[Stored data entries]

★ ★ ★ ★ ★

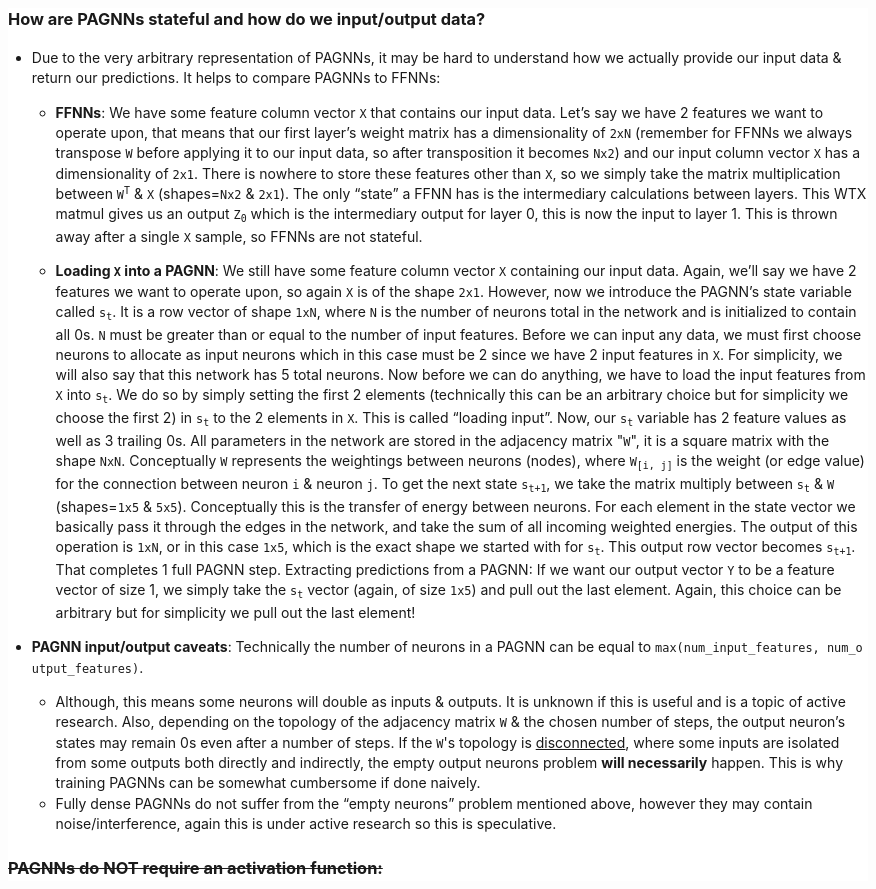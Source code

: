 ### How are PAGNNs stateful and how do we input/output data? 
- Due to the very arbitrary representation of PAGNNs, it may be hard to understand how we actually provide our input data & return our predictions. It helps to compare PAGNNs to FFNNs: 
	- **FFNNs**: We have some feature column vector `X` that contains our input data. Let’s say we have 2 features we want to operate upon, that means that our first layer’s weight matrix has a dimensionality of `2xN` (remember for FFNNs we always transpose `W` before applying it to our input data, so after transposition it becomes `Nx2`) and our input column vector `X` has a dimensionality of `2x1`. There is nowhere to store these features other than `X`, so we simply take the matrix multiplication between <code>W<sup>T</sup></code> & `X` (shapes=`Nx2` & `2x1`). The only “state” a FFNN has is the intermediary calculations between layers. This WTX matmul gives us an output <code>Z<sub>0</sub></code> which is the intermediary output for layer 0, this is now the input to layer 1. This is thrown away after a single `X` sample, so FFNNs are not stateful.

	- **Loading `X` into a PAGNN**: We still have some feature column vector `X` containing our input data. Again, we’ll say we have 2 features we want to operate upon, so again `X` is of the shape `2x1`. However, now we introduce the PAGNN’s state variable called <code>s<sub>t</sub></code>. It is a row vector of shape `1xN`, where `N` is the number of neurons total in the network and is initialized to contain all 0s. `N` must be greater than or equal to the number of input features. Before we can input any data, we must first choose neurons to allocate as input neurons which in this case must be 2 since we have 2 input features in `X`. For simplicity, we will also say that this network has 5 total neurons. Now before we can do anything, we have to load the input features from `X` into <code>s<sub>t</sub></code>. We do so by simply setting the first 2 elements (technically this can be an arbitrary choice but for simplicity we choose the first 2) in <code>s<sub>t</sub></code> to the 2 elements in `X`. This is called “loading input”. Now, our <code>s<sub>t</sub></code> variable has 2 feature values as well as 3 trailing 0s. All parameters in the network are stored in the adjacency matrix "`W`", it is a square matrix with the shape `NxN`. Conceptually `W` represents the weightings between neurons (nodes), where <code>W<sub>[i, j]</sub></code> is the weight (or edge value) for the connection between neuron `i` & neuron `j`. To get the next state <code>s<sub>t+1</sub></code>, we take the matrix multiply between <code>s<sub>t</sub></code> & `W` (shapes=`1x5` & `5x5`). Conceptually this is the transfer of energy between neurons. For each element in the state vector we basically pass it through the edges in the network, and take the sum of all incoming weighted energies. The output of this operation is `1xN`, or in this case `1x5`, which is the exact shape we started with for <code>s<sub>t</sub></code>. This output row vector becomes <code>s<sub>t+1</sub></code>. That completes 1 full PAGNN step.
Extracting predictions from a PAGNN: If we want our output vector `Y` to be a feature vector of size 1, we simply take the <code>s<sub>t</sub></code> vector (again, of size `1x5`) and pull out the last element. Again, this choice can be arbitrary but for simplicity we pull out the last element!

- **PAGNN input/output caveats**: Technically the number of neurons in a PAGNN can be equal to `max(num_input_features, num_output_features)`. 
	- Although, this means some neurons will double as inputs & outputs. It is unknown if this is useful and is a topic of active research.  Also, depending on the topology of the adjacency matrix `W` & the chosen number of steps, the output neuron’s states may remain 0s even after a number of steps. If the `W`'s topology is [disconnected](https://www.tutorialspoint.com/connected-vs-disconnected-graphs), where some inputs are isolated from some outputs both directly and indirectly, the empty output neurons problem **will necessarily** happen. This is why training PAGNNs can be somewhat cumbersome if done naively. 
	- Fully dense PAGNNs do not suffer from the “empty neurons” problem mentioned above, however they may contain noise/interference, again this is under active research so this is speculative.

### <s>PAGNNs do NOT require an activation function:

★ ★ ★ ★ ★

Search the data for the string "problem" and copy every line where it appears.

	- Although, this means some neurons will double as inputs & outputs. It is unknown if this is useful and is a topic of active research.  Also, depending on the topology of the adjacency matrix `W` & the chosen number of steps, the output neuron’s states may remain 0s even after a number of steps. If the `W`'s topology is [disconnected](https://www.tutorialspoint.com/connected-vs-disconnected-graphs), where some inputs are isolated from some outputs both directly and indirectly, the empty output neurons problem **will necessarily** happen. This is why training PAGNNs can be somewhat cumbersome if done naively. 
	- Fully dense PAGNNs do not suffer from the “empty neurons” problem mentioned above, however they may contain noise/interference, again this is under active research so this is speculative.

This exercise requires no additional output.